## About this task
Every record below should be transcribed exactly. Omit the images.

(Document images with source code)
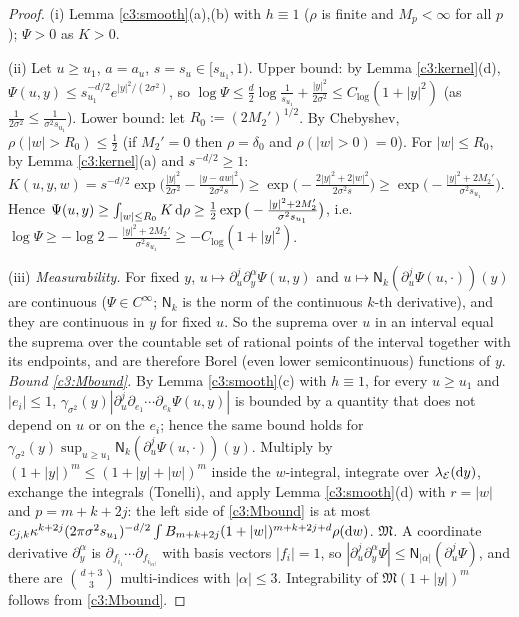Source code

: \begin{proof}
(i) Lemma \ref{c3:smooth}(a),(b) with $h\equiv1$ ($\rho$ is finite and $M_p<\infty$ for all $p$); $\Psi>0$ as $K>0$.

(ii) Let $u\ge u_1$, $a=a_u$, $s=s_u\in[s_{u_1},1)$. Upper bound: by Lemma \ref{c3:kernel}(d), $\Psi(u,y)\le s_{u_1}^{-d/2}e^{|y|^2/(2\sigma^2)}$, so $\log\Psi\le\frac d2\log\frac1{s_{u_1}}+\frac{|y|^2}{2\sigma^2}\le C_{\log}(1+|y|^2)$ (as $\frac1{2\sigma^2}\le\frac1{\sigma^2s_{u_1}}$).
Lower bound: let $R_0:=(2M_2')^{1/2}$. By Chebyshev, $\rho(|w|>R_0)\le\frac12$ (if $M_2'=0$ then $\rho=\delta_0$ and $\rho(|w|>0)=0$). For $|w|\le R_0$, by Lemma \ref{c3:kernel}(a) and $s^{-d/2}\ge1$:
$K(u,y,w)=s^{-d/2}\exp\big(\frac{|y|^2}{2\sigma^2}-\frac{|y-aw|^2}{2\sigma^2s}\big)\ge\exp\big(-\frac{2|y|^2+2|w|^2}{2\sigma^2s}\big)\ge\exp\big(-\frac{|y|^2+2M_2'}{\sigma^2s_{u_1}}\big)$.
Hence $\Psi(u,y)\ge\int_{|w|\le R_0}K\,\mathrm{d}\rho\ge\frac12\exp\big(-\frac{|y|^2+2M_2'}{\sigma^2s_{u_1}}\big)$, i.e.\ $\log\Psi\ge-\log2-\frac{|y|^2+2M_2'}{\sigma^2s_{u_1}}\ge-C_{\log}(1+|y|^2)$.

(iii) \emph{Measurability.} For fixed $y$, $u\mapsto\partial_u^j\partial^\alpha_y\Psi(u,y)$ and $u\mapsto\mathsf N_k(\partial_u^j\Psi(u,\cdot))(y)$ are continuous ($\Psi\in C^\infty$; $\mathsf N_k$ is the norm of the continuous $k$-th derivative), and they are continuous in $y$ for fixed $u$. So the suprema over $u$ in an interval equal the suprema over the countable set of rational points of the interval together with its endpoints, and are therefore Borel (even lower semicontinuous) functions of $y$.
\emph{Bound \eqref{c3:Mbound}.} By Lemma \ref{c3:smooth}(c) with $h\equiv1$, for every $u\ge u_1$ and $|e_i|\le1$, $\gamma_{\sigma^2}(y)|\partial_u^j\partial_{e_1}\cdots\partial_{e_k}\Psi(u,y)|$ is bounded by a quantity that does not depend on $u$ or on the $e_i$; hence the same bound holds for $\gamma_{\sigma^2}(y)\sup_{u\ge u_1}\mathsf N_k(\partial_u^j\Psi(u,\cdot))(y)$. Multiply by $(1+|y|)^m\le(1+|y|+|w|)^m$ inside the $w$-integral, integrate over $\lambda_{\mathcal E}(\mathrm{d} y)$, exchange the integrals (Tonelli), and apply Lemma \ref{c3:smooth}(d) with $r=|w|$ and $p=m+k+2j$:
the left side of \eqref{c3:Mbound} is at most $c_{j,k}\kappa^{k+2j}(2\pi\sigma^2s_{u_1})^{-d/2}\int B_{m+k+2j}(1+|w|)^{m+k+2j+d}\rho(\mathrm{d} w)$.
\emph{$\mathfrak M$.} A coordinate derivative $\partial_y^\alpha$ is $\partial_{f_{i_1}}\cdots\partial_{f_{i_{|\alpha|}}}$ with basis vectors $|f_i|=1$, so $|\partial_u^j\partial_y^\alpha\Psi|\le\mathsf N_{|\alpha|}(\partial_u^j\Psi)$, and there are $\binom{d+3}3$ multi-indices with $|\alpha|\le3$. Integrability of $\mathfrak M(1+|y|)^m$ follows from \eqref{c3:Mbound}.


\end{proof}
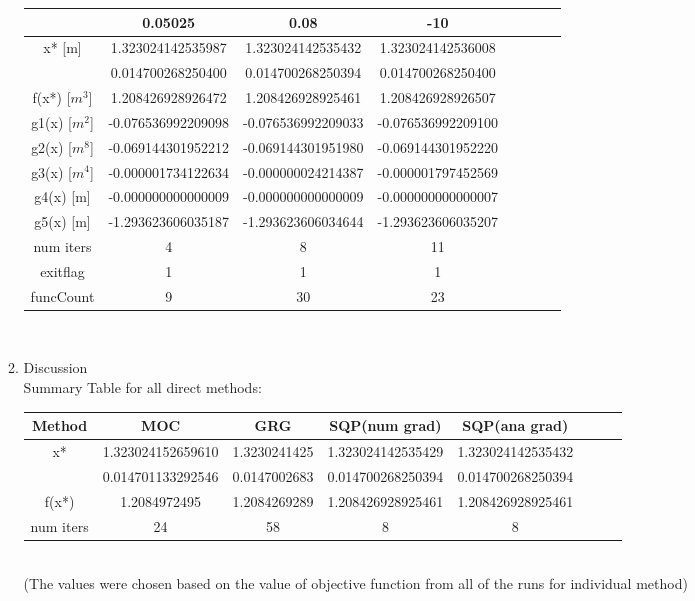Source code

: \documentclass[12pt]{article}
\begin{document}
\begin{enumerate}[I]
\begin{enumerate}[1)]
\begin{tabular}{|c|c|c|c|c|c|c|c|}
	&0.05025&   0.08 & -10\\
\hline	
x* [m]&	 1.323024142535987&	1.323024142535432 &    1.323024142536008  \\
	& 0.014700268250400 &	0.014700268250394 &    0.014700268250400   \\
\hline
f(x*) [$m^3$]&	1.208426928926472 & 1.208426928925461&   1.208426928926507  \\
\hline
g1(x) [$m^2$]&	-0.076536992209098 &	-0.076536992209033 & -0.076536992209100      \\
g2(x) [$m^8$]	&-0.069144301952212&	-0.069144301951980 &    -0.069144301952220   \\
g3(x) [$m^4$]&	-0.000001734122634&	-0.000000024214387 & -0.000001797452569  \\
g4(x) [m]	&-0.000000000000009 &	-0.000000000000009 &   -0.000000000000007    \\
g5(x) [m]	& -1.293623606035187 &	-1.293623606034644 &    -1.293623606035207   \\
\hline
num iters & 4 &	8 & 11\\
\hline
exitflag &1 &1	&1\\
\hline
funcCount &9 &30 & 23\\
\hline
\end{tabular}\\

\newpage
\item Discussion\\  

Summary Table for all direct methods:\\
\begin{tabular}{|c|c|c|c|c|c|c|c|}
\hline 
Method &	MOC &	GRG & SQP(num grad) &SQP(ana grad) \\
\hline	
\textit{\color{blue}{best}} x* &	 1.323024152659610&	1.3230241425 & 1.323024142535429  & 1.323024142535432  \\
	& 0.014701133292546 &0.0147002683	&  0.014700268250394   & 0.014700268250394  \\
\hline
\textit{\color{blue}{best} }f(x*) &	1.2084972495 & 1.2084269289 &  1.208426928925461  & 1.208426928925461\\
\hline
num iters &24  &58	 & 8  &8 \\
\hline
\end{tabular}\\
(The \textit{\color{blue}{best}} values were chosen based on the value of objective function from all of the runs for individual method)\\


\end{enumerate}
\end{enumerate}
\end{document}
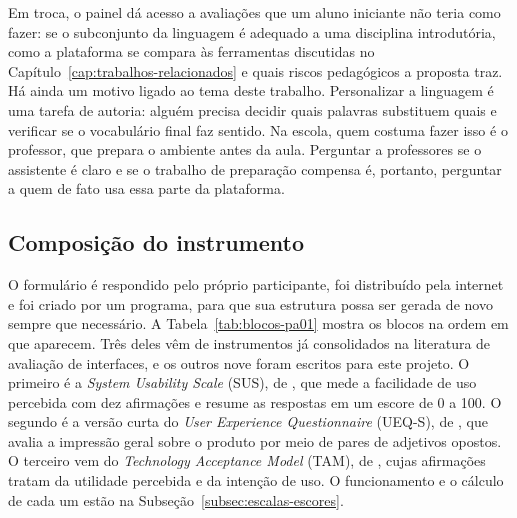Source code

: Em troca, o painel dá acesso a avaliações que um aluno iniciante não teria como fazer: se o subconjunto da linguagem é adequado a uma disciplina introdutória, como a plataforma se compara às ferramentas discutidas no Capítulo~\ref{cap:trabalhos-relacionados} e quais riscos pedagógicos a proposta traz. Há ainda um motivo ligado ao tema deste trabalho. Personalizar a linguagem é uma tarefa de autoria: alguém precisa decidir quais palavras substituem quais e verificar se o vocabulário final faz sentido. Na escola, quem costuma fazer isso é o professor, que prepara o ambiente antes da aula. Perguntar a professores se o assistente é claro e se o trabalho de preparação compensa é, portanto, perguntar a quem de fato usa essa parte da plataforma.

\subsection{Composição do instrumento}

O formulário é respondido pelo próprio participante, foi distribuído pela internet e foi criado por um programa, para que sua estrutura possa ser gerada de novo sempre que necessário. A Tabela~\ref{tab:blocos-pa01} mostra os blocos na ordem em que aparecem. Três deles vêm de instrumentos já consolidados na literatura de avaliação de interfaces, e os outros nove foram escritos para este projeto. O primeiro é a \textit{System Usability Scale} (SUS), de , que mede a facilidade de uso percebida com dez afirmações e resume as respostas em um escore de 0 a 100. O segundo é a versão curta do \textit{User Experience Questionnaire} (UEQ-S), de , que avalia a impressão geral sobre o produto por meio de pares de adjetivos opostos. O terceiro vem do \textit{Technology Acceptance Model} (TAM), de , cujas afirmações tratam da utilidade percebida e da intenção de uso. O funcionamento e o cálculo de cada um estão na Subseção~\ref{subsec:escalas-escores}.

## Expected answer
Source code

: \begin{proof}
(i) Lemma \ref{c3:smooth}(a),(b) with $h\equiv1$ ($\rho$ is finite and $M_p<\infty$ for all $p$); $\Psi>0$ as $K>0$.

(ii) Let $u\ge u_1$, $a=a_u$, $s=s_u\in[s_{u_1},1)$. Upper bound: by Lemma \ref{c3:kernel}(d), $\Psi(u,y)\le s_{u_1}^{-d/2}e^{|y|^2/(2\sigma^2)}$, so $\log\Psi\le\frac d2\log\frac1{s_{u_1}}+\frac{|y|^2}{2\sigma^2}\le C_{\log}(1+|y|^2)$ (as $\frac1{2\sigma^2}\le\frac1{\sigma^2s_{u_1}}$).
Lower bound: let $R_0:=(2M_2')^{1/2}$. By Chebyshev, $\rho(|w|>R_0)\le\frac12$ (if $M_2'=0$ then $\rho=\delta_0$ and $\rho(|w|>0)=0$). For $|w|\le R_0$, by Lemma \ref{c3:kernel}(a) and $s^{-d/2}\ge1$:
$K(u,y,w)=s^{-d/2}\exp\big(\frac{|y|^2}{2\sigma^2}-\frac{|y-aw|^2}{2\sigma^2s}\big)\ge\exp\big(-\frac{2|y|^2+2|w|^2}{2\sigma^2s}\big)\ge\exp\big(-\frac{|y|^2+2M_2'}{\sigma^2s_{u_1}}\big)$.
Hence $\Psi(u,y)\ge\int_{|w|\le R_0}K\,\mathrm{d}\rho\ge\frac12\exp\big(-\frac{|y|^2+2M_2'}{\sigma^2s_{u_1}}\big)$, i.e.\ $\log\Psi\ge-\log2-\frac{|y|^2+2M_2'}{\sigma^2s_{u_1}}\ge-C_{\log}(1+|y|^2)$.

(iii) \emph{Measurability.} For fixed $y$, $u\mapsto\partial_u^j\partial^\alpha_y\Psi(u,y)$ and $u\mapsto\mathsf N_k(\partial_u^j\Psi(u,\cdot))(y)$ are continuous ($\Psi\in C^\infty$; $\mathsf N_k$ is the norm of the continuous $k$-th derivative), and they are continuous in $y$ for fixed $u$. So the suprema over $u$ in an interval equal the suprema over the countable set of rational points of the interval together with its endpoints, and are therefore Borel (even lower semicontinuous) functions of $y$.
\emph{Bound \eqref{c3:Mbound}.} By Lemma \ref{c3:smooth}(c) with $h\equiv1$, for every $u\ge u_1$ and $|e_i|\le1$, $\gamma_{\sigma^2}(y)|\partial_u^j\partial_{e_1}\cdots\partial_{e_k}\Psi(u,y)|$ is bounded by a quantity that does not depend on $u$ or on the $e_i$; hence the same bound holds for $\gamma_{\sigma^2}(y)\sup_{u\ge u_1}\mathsf N_k(\partial_u^j\Psi(u,\cdot))(y)$. Multiply by $(1+|y|)^m\le(1+|y|+|w|)^m$ inside the $w$-integral, integrate over $\lambda_{\mathcal E}(\mathrm{d} y)$, exchange the integrals (Tonelli), and apply Lemma \ref{c3:smooth}(d) with $r=|w|$ and $p=m+k+2j$:
the left side of \eqref{c3:Mbound} is at most $c_{j,k}\kappa^{k+2j}(2\pi\sigma^2s_{u_1})^{-d/2}\int B_{m+k+2j}(1+|w|)^{m+k+2j+d}\rho(\mathrm{d} w)$.
\emph{$\mathfrak M$.} A coordinate derivative $\partial_y^\alpha$ is $\partial_{f_{i_1}}\cdots\partial_{f_{i_{|\alpha|}}}$ with basis vectors $|f_i|=1$, so $|\partial_u^j\partial_y^\alpha\Psi|\le\mathsf N_{|\alpha|}(\partial_u^j\Psi)$, and there are $\binom{d+3}3$ multi-indices with $|\alpha|\le3$. Integrability of $\mathfrak M(1+|y|)^m$ follows from \eqref{c3:Mbound}.


\end{proof}
Source code

: \documentclass[12pt]{article}
\begin{document}
\begin{enumerate}[I]
\begin{enumerate}[1)]
\begin{tabular}{|c|c|c|c|c|c|c|c|}
	&0.05025&   0.08 & -10\\
\hline	
x* [m]&	 1.323024142535987&	1.323024142535432 &    1.323024142536008  \\
	& 0.014700268250400 &	0.014700268250394 &    0.014700268250400   \\
\hline
f(x*) [$m^3$]&	1.208426928926472 & 1.208426928925461&   1.208426928926507  \\
\hline
g1(x) [$m^2$]&	-0.076536992209098 &	-0.076536992209033 & -0.076536992209100      \\
g2(x) [$m^8$]	&-0.069144301952212&	-0.069144301951980 &    -0.069144301952220   \\
g3(x) [$m^4$]&	-0.000001734122634&	-0.000000024214387 & -0.000001797452569  \\
g4(x) [m]	&-0.000000000000009 &	-0.000000000000009 &   -0.000000000000007    \\
g5(x) [m]	& -1.293623606035187 &	-1.293623606034644 &    -1.293623606035207   \\
\hline
num iters & 4 &	8 & 11\\
\hline
exitflag &1 &1	&1\\
\hline
funcCount &9 &30 & 23\\
\hline
\end{tabular}\\

\newpage
\item Discussion\\  

Summary Table for all direct methods:\\
\begin{tabular}{|c|c|c|c|c|c|c|c|}
\hline 
Method &	MOC &	GRG & SQP(num grad) &SQP(ana grad) \\
\hline	
\textit{\color{blue}{best}} x* &	 1.323024152659610&	1.3230241425 & 1.323024142535429  & 1.323024142535432  \\
	& 0.014701133292546 &0.0147002683	&  0.014700268250394   & 0.014700268250394  \\
\hline
\textit{\color{blue}{best} }f(x*) &	1.2084972495 & 1.2084269289 &  1.208426928925461  & 1.208426928925461\\
\hline
num iters &24  &58	 & 8  &8 \\
\hline
\end{tabular}\\
(The \textit{\color{blue}{best}} values were chosen based on the value of objective function from all of the runs for individual method)\\


\end{enumerate}
\end{enumerate}
\end{document}
Source code

: Em troca, o painel dá acesso a avaliações que um aluno iniciante não teria como fazer: se o subconjunto da linguagem é adequado a uma disciplina introdutória, como a plataforma se compara às ferramentas discutidas no Capítulo~\ref{cap:trabalhos-relacionados} e quais riscos pedagógicos a proposta traz. Há ainda um motivo ligado ao tema deste trabalho. Personalizar a linguagem é uma tarefa de autoria: alguém precisa decidir quais palavras substituem quais e verificar se o vocabulário final faz sentido. Na escola, quem costuma fazer isso é o professor, que prepara o ambiente antes da aula. Perguntar a professores se o assistente é claro e se o trabalho de preparação compensa é, portanto, perguntar a quem de fato usa essa parte da plataforma.

\subsection{Composição do instrumento}

O formulário é respondido pelo próprio participante, foi distribuído pela internet e foi criado por um programa, para que sua estrutura possa ser gerada de novo sempre que necessário. A Tabela~\ref{tab:blocos-pa01} mostra os blocos na ordem em que aparecem. Três deles vêm de instrumentos já consolidados na literatura de avaliação de interfaces, e os outros nove foram escritos para este projeto. O primeiro é a \textit{System Usability Scale} (SUS), de , que mede a facilidade de uso percebida com dez afirmações e resume as respostas em um escore de 0 a 100. O segundo é a versão curta do \textit{User Experience Questionnaire} (UEQ-S), de , que avalia a impressão geral sobre o produto por meio de pares de adjetivos opostos. O terceiro vem do \textit{Technology Acceptance Model} (TAM), de , cujas afirmações tratam da utilidade percebida e da intenção de uso. O funcionamento e o cálculo de cada um estão na Subseção~\ref{subsec:escalas-escores}.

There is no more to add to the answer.